Quand Joris* est devenu père, il s’est appuyé sur des méthodes de parentalité positive pour éduquer son fils. Aujourd’hui « un peu au bout du rouleau », voici ce qu’il aurait aimé qu’on lui dise avant de se lancer.
Avant que ma femme ne tombe enceinte de notre premier enfant, je ne m’étais jamais posé de questions sur les différentes méthodes d’éducation. Petit à petit, entre les recommandations de livres et les recherches sur internet, j’ai découvert le vaste monde des conseils en parentalité.
Dans l’ensemble, les enseignements soulignaient l’importance d’accompagner le développement de son enfant en fonction de ses besoins et de l’éduquer sans violence, ce à quoi nous avons évidemment adhéré. La plupart des contenus qui nous semblaient pertinents se réclamaient de l’éducation positive.

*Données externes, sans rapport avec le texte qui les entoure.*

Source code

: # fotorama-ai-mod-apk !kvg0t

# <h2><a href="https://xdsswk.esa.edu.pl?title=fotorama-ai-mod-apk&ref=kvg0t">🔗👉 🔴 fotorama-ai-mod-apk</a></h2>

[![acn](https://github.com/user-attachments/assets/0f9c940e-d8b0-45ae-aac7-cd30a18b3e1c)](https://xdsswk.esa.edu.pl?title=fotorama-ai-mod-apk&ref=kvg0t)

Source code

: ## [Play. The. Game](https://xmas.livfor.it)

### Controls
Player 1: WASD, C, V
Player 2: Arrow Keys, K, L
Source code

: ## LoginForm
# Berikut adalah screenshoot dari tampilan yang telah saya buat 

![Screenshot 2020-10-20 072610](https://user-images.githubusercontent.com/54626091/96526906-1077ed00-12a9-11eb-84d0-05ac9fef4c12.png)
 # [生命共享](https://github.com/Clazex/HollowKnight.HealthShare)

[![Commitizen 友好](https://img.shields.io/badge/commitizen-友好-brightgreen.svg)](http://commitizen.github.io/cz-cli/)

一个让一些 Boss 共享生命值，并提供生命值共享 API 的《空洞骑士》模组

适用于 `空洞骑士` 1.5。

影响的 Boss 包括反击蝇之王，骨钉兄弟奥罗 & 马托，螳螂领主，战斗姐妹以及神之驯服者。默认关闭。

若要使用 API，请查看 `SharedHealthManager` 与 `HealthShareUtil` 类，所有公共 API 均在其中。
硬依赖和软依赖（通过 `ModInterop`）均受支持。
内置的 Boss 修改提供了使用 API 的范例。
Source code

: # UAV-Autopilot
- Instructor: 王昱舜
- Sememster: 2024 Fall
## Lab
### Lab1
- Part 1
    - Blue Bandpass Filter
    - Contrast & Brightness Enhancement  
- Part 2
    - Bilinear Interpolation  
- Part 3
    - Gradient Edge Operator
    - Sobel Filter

L’envers du décor de la parentalité positive
Certains conseils étaient très précis (le fameux « il ne faut pas dire non », l’utilisation d’un timer…), d’autres étaient un peu plus vagues. Ce qui ne correspondait pas à cette méthode éducative était presque toujours présenté comme violent, inefficace ou inadapté au regard des nouvelles connaissances scientifiques.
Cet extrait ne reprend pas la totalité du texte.